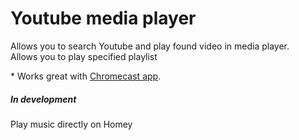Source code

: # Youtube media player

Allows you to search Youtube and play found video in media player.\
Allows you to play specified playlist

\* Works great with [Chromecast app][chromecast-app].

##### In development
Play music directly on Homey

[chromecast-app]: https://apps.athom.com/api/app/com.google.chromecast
--
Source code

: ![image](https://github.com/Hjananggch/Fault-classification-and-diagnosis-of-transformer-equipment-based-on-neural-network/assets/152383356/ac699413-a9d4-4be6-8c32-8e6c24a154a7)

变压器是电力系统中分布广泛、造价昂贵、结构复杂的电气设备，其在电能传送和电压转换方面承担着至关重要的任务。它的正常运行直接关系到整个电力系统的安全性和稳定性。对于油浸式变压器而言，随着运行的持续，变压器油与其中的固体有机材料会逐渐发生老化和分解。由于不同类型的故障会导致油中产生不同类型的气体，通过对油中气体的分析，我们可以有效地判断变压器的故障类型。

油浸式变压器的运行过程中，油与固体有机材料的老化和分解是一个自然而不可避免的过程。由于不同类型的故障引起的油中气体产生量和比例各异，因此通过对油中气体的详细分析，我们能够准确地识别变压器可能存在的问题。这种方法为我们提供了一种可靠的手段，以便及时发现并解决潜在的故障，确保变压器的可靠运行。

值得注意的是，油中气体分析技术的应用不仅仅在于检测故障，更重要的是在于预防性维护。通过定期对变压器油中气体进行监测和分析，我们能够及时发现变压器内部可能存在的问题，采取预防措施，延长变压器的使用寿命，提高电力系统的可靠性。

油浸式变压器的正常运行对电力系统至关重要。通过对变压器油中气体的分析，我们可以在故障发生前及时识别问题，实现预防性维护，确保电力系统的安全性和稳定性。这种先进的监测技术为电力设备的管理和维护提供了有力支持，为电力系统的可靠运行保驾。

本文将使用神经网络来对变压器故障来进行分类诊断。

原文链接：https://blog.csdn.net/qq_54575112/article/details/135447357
...
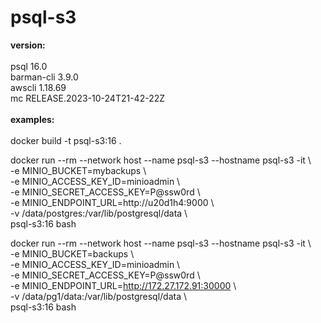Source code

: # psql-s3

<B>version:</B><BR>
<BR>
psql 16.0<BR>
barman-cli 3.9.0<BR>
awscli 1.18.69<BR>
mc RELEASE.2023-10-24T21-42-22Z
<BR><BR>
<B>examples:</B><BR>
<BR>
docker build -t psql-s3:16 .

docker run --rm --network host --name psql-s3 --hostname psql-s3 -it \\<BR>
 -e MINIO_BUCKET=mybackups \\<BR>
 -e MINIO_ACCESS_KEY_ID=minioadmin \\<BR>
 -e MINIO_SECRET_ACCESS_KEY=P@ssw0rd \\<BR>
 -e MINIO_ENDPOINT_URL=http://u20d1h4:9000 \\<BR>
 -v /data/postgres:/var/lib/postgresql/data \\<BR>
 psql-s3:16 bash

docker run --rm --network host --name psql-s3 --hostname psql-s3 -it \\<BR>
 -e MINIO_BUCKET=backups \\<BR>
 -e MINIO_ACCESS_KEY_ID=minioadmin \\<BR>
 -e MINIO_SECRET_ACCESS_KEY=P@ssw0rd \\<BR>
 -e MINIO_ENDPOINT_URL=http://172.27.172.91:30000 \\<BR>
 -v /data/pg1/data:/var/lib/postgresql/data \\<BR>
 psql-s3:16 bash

DESCRIPTION OF THE TASK: Where a line in the listing above includes the string "chromecast", copy that line.

TASK RESPONSE:
\* Works great with [Chromecast app][chromecast-app].
[chromecast-app]: https://apps.athom.com/api/app/com.google.chromecast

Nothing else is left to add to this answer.